Akibat-akibat yang ditimbulkan darima-lima di atas tentunya masih bersifat moral dan dalam konteks hukum. Intinya bahwa setiap tindakan itu akan berakibat langsung dengan kehidupan si pelaku ma-lima sendiri. Akibat yang ditimbulkan secara moral telah mengganggu kehidupannya sendiri dan kehidupan masyarakat. Secara hukum, tindakan itu juga tidak dibenarkan, sehingga bagi pelaku ma-lima dianggap wajar jika mendapat perlakuan hukum terhadap tindakannya itu. Dalam arti tertentu, tindakan itu dengan sendirinya akan membawa hukuman bagi orang yang bersangkutan.
Akhirnya masyarakat Jawa akan mengaitkan akibat ma-lima  dengan pandangan dunia Jawa yang selalu berkaitan dengan alam adikodrati. Jika seseorang melakukan ma-lima maka masyarakat akan kacau. Ketidakharmonisan dalam tatanan masyarakat juga akan mempengaruhi alam (bisa terungkap dengan berbagai bencana alam). Dari aspek religius, perilaku ma-lima merupakan perbuatan yang merusak hubungan harmonis antara manusia dengan sesama, manusia dengan alam dan akhirnya merusak hubungan harmonis dengan Sang Pencipta.
Masyarakat Jawa tradisional (mungkin sampai sekarang) memahami bahwa peristiwa alam yang terjadi selalu terkait dengan tindakan manusia. Bencana-bencana alam seperti banjir, kemarau panjang, gunung meletus, gempa, wabah penyakit merupakan manifestasi kemarahan makhluk adikodrati. Bencana-bencana tersebut merupakan pertanda bahwa orang atau masyarakat telah melakukan perbuatan terlarang yakni diantaranya ma-lima itu sendiri.
Sejalan dengan hukum pembalasan di bumi dalam Kitab Amsal, bahwa setiap orang yang bertindak bodoh akan dihukum oleh Allah, begitu juga tindakan ma-lima ini. Ma-lima dipahami sebagai tindakan yang bodoh dan buruk oleh masyarakat Jawa karena mengganggu keharmonisan yang menjadi cita-cita orang Jawa. Harmoni itu terkait dengan diri sendiri, masyarakat, dan alam (kodrati dan adikodrati). Ketika harmoni itu ternoda oleh ma-lima maka keseluruhan tatanan akan terganggu. Sehingga masyarakat Jawa meyakini setiap kejadian buruk entah itu bersifat pribadi (kecelakaan, penyakit) maupun sosial/alam (bencana alam) selalu terkait dengan tindakan buruk yang dilakukan oleh pribadi atau manusia secara luas. Tindakan buruk itu tidak lain adalah ma-lima.

4.      Kesimpulan
Kelima perilaku yang tertuang dalam ma-lima merupakan perilaku buruk yang dapat mengganggu keselarasan dan berakibat pada berbagai aspek kehidupan manusia. Perilaku itu berdampak buruk bagi kehidupan pribadi, keluarga. masyarakat, ekonomi, kemanusiaan, moral, dan religius. Dalam tataran religius dan sejalan dengan hukum pembalasan di bumi, ma-lima menyebabkan kemarahan dari Yang Ilahi atas tindakan buruk itu. Kemarahan itu bisa terjadi melalui bencana-bencana alam yang terjadi di bumi manusia. Ini menggambarkan bahwa dalam masyarakat Jawa juga ada keyakinan akan hukum pembalasan di bumi.

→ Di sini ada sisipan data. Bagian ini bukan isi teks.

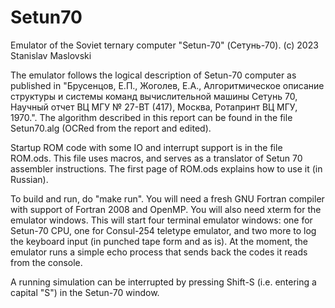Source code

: # Setun70
Emulator of the Soviet ternary computer "Setun-70" (Сетунь-70).
(c) 2023 Stanislav Maslovski

The emulator follows the logical description of Setun-70 computer as published in "Брусенцов, Е.П., Жоголев, Е.А., Алгоритмическое описание структуры и системы команд вычислительной машины Сетунь 70, Научный отчет ВЦ МГУ № 27-ВТ (417), Москва, Ротапринт ВЦ МГУ, 1970.". The algorithm described in this report can be found in the file Setun70.alg (OCRed from the report and edited).

Startup ROM code with some IO and interrupt support is in the file ROM.ods. This file uses macros, and serves as a translator of Setun 70 assembler instructions. The first page of ROM.ods explains how to use it (in Russian). 

To build and run, do "make run". You will need a fresh GNU Fortran compiler with support of Fortran 2008 and OpenMP. You will also need xterm for the emulator windows. This will start four terminal emulator windows: one for Setun-70 CPU, one for Consul-254 teletype emulator, and two more to log the keyboard input (in punched tape form and as is). At the moment, the emulator runs a simple echo process that sends back the codes it reads from the console.

A running simulation can be interrupted by pressing Shift-S (i.e. entering a capital "S") in the Setun-70 window.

[1]Franz Magnis-Suseno – Rekso Susilo, Etika Jawa dalam Tantangan (Yogyakarta: Kanisius, 1983), hlm. 42-49.

[2]Niels Mulder, Kepribadian Jawa dan Pembangunan Nasional (Yogyakarta: Gajah Mada University Press, 1977), hlm. 43; Franz Magnis-Suseno – Rekso Susilo, Etika ..., hlm. 139.

[3]Marbangun Hardjowirogo, Manusia Jawa (Jakarta: Idayu, 1983), hlm. 16.
[4]Franz Magnis-Suseno – Rekso Susilo, Etika ..., hlm. 140-141.

[5]P.H. Soetrisno, Falsafah Pancasila Sebagaimana Tercermin dalam Falsafah Hidup Orang Jawa (Yogyakarta: Universitas Gajah Mada, 1977), hlm. 15-20.

[6]Franz Magnis-Suseno – Rekso Susilo, Etika ..., hlm. 150.

[7]Franz Magnis-Suseno – Rekso Susilo, Etika ..., hlm. 31.

[8]Niels Mulder, Kebatinan dan Hidup Sehari-hari Orang jawa: Kelangsungan dan Perubahan Kulturil (Jakarta: Gramedia, 1984), hlm. 40-44.

[9]Niels Mulder, Kepribadian ..., hlm. 40.
[10]Linus Suryadi, Regol Megal Megol: Fenomena Kosmologi Jawa (Yogyakarta: Andi Offset, 1993), hlm. 108.

[11]R. Soekmono, Sejarah Kebudayaan Indonesia(Yogyakarta: Kanisius,1981), hlm. 66.

[12] Richard J. Clifford, Proverbs: A Commentary (Louisville: Westminster John Konx Press, 1999), hlm. 19.
[13]Walter Brueggemann, Teologi Perjanjian Lama: Kesaksian, Tangkisan, Pembelaan (judul asli: Theology of the Old Testament: Testimony, Dispute, Advocacy), diterjemahkan oleh Yosef Maria Florisan (Maumere: Ledalero, 2009), hlm. 515.